## Activity
The full data must be written out exactly, with every line included.

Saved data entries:
────────
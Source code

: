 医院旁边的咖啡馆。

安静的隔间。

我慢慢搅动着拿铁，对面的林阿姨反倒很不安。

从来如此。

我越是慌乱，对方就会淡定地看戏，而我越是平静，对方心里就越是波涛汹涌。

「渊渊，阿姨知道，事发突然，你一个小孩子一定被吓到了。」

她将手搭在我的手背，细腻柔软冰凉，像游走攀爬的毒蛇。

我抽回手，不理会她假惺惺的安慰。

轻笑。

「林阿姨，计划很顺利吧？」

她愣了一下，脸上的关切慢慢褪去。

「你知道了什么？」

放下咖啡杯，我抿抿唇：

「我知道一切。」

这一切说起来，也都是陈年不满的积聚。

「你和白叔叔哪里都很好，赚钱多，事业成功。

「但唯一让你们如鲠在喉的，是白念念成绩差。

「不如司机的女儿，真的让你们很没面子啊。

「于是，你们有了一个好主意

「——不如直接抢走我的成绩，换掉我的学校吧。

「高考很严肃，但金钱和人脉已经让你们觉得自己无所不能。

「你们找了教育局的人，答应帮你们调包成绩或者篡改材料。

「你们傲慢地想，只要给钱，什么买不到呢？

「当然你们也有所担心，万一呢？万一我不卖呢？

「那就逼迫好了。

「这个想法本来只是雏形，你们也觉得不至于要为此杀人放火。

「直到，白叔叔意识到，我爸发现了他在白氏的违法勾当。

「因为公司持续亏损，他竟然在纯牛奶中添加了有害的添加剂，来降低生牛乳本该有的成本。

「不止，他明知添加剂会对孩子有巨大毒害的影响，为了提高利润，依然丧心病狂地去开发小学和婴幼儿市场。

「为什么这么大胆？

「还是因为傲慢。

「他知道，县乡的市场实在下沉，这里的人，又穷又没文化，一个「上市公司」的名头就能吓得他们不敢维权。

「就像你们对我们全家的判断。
────────
## Result of the task
Source code

: 医院旁边的咖啡馆。

安静的隔间。

我慢慢搅动着拿铁，对面的林阿姨反倒很不安。

从来如此。

我越是慌乱，对方就会淡定地看戏，而我越是平静，对方心里就越是波涛汹涌。

「渊渊，阿姨知道，事发突然，你一个小孩子一定被吓到了。」

她将手搭在我的手背，细腻柔软冰凉，像游走攀爬的毒蛇。

我抽回手，不理会她假惺惺的安慰。

轻笑。

「林阿姨，计划很顺利吧？」

她愣了一下，脸上的关切慢慢褪去。

「你知道了什么？」

放下咖啡杯，我抿抿唇：

「我知道一切。」

这一切说起来，也都是陈年不满的积聚。

「你和白叔叔哪里都很好，赚钱多，事业成功。

「但唯一让你们如鲠在喉的，是白念念成绩差。

「不如司机的女儿，真的让你们很没面子啊。

「于是，你们有了一个好主意

「——不如直接抢走我的成绩，换掉我的学校吧。

「高考很严肃，但金钱和人脉已经让你们觉得自己无所不能。

「你们找了教育局的人，答应帮你们调包成绩或者篡改材料。

「你们傲慢地想，只要给钱，什么买不到呢？

「当然你们也有所担心，万一呢？万一我不卖呢？

「那就逼迫好了。

「这个想法本来只是雏形，你们也觉得不至于要为此杀人放火。

「直到，白叔叔意识到，我爸发现了他在白氏的违法勾当。

「因为公司持续亏损，他竟然在纯牛奶中添加了有害的添加剂，来降低生牛乳本该有的成本。

「不止，他明知添加剂会对孩子有巨大毒害的影响，为了提高利润，依然丧心病狂地去开发小学和婴幼儿市场。

「为什么这么大胆？

「还是因为傲慢。

「他知道，县乡的市场实在下沉，这里的人，又穷又没文化，一个「上市公司」的名头就能吓得他们不敢维权。

「就像你们对我们全家的判断。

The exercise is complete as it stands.